A coalition of organisations and businesses are collecting signatories to an open letter urging Environment Minister David Parker to introduce a comprehensive beverage container return scheme.
Zero Waste Network spokesperson Marty Hoffart says a container return scheme which excluded specific beverage containers, such as glass bottles, would not work. It has to be comprehensive to be effective.
“The Government has invested 18 months of work into figuring out how a container return scheme would work, but unfortunately vested industry groups are pushing hard to exclude glass from the scheme.”
“It would be bonkers not to include glass in a container return scheme. Glass is a carbon-intensive material which requires a lot of energy to make from virgin materials, so we need to prioritise collecting it in the best state for reuse and recycling.”
Mr Hoffart said overseas evidence* shows a container return scheme is the best tool available for collecting high quantities of glass bottles for reuse and high-quality recycling.
“The benefits of comprehensive container return schemes are well-proven. Higher recycling rates, more refill systems, less litter, less waste to landfill and more jobs – how can you argue with that?”
“A comprehensive container return scheme would open the door to more beverages being sold in reusable bottles – like milk, beer and fizz in the old days.
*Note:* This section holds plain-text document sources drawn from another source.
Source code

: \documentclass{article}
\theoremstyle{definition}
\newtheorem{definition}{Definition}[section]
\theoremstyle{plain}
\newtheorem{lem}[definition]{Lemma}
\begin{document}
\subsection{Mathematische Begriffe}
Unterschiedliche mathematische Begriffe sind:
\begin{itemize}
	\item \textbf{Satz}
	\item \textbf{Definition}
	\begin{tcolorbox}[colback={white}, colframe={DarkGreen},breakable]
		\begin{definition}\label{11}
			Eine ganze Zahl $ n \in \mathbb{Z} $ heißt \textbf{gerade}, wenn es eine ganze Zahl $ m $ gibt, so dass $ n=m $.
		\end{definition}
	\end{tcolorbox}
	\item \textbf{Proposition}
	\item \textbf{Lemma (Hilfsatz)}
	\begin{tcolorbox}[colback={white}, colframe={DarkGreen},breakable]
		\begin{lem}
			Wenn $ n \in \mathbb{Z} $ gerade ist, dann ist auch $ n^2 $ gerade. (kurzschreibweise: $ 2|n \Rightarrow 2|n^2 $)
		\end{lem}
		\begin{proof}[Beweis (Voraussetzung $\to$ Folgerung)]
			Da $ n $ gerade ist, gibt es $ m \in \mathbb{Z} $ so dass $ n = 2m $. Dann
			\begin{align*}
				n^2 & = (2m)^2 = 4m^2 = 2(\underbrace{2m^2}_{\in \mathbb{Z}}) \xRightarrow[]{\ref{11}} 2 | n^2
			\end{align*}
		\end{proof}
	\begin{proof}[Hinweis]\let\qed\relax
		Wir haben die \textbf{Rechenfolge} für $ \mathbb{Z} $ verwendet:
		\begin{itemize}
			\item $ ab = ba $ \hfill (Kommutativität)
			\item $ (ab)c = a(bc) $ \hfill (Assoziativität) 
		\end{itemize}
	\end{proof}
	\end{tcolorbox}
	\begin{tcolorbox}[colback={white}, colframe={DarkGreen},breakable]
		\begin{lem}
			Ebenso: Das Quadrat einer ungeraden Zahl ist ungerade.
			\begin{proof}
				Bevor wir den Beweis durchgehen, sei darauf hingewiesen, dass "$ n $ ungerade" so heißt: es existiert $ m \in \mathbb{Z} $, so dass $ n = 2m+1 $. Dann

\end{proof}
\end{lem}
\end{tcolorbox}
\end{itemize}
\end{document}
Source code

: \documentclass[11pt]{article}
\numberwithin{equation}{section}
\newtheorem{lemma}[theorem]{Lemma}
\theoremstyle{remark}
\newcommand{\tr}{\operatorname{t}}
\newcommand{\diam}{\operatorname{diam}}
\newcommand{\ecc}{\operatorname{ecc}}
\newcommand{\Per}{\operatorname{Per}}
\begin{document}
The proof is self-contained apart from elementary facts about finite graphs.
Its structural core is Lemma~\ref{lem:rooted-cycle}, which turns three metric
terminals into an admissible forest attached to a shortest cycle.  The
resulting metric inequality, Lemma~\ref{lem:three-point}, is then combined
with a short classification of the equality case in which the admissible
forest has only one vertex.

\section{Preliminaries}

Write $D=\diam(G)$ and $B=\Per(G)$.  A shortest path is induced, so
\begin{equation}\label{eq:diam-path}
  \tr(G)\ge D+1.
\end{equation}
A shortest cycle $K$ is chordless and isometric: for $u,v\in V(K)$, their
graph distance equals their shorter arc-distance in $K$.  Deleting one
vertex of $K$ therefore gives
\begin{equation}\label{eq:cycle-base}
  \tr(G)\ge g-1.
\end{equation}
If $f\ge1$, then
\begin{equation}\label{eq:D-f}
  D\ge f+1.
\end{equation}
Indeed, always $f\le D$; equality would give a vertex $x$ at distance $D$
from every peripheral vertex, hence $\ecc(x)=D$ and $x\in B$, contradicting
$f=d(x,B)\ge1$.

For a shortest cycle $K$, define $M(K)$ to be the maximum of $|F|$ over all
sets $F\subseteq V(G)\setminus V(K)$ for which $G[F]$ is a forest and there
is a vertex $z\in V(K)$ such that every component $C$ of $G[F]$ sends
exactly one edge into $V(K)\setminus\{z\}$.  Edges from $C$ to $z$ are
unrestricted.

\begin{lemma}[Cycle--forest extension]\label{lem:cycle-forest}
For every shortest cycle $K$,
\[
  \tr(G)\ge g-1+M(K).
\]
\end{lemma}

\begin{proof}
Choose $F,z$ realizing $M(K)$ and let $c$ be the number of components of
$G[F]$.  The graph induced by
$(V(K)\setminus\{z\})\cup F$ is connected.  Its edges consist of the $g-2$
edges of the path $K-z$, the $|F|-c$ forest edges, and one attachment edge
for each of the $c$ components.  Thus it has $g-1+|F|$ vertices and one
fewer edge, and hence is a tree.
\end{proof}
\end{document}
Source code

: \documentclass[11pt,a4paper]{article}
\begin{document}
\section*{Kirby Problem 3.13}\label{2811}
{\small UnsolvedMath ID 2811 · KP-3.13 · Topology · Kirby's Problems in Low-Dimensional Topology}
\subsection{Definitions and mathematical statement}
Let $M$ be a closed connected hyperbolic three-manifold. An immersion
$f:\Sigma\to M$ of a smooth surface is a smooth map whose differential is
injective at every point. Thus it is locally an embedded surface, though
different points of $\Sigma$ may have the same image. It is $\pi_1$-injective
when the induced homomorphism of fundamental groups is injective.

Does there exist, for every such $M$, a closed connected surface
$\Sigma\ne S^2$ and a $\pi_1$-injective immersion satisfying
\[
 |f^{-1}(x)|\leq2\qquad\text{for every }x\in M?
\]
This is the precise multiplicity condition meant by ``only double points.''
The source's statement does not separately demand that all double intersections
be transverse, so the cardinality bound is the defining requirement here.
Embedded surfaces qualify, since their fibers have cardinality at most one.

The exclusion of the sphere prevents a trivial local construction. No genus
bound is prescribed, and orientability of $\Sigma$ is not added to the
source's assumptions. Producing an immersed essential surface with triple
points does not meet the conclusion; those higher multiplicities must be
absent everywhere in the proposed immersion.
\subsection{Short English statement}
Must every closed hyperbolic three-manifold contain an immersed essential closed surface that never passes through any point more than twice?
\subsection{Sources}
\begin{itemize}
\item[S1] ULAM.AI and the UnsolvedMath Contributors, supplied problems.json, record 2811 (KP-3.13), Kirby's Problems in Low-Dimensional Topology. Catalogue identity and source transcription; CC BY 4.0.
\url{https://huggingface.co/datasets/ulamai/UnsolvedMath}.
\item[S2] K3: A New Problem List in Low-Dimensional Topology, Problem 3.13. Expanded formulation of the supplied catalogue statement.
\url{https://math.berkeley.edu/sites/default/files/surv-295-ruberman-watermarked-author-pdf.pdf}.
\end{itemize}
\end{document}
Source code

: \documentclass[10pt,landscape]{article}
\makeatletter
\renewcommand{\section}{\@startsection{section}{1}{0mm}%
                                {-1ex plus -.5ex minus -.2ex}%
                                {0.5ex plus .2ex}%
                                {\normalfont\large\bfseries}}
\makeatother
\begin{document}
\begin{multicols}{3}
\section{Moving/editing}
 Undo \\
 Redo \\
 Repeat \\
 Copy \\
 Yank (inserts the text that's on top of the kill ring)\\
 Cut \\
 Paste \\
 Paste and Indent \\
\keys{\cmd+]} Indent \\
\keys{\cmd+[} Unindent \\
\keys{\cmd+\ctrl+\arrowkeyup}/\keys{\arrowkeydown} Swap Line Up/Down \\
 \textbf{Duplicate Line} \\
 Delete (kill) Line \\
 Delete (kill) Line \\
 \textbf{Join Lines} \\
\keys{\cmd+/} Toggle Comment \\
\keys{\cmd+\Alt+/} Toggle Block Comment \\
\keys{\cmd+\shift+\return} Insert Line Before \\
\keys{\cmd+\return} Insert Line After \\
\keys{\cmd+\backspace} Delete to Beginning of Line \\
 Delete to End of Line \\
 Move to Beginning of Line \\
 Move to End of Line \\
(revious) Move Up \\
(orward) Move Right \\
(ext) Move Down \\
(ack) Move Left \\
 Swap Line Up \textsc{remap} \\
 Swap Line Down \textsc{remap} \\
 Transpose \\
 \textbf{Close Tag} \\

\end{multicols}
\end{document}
Glass is the ideal packaging material for scalable reuse systems, so of course it needs to be included in our container return scheme.”
Mr Hoffart said it wasn’t surprising that industry groups are advocating against a change, when local councils and ratepayers are subsidising the industry by paying the lion’s share of the cost of glass recycling.
“Leaving one material out creates an unfair, unequal playing field for different industries, increases the cost of the system for communities and councils, and makes any container return scheme less effective.
“Industry groups say their own schemes are better. But the evidence to date shows industry-run schemes have not worked. The glass recovery rate has remained more or less the same over the past decade.”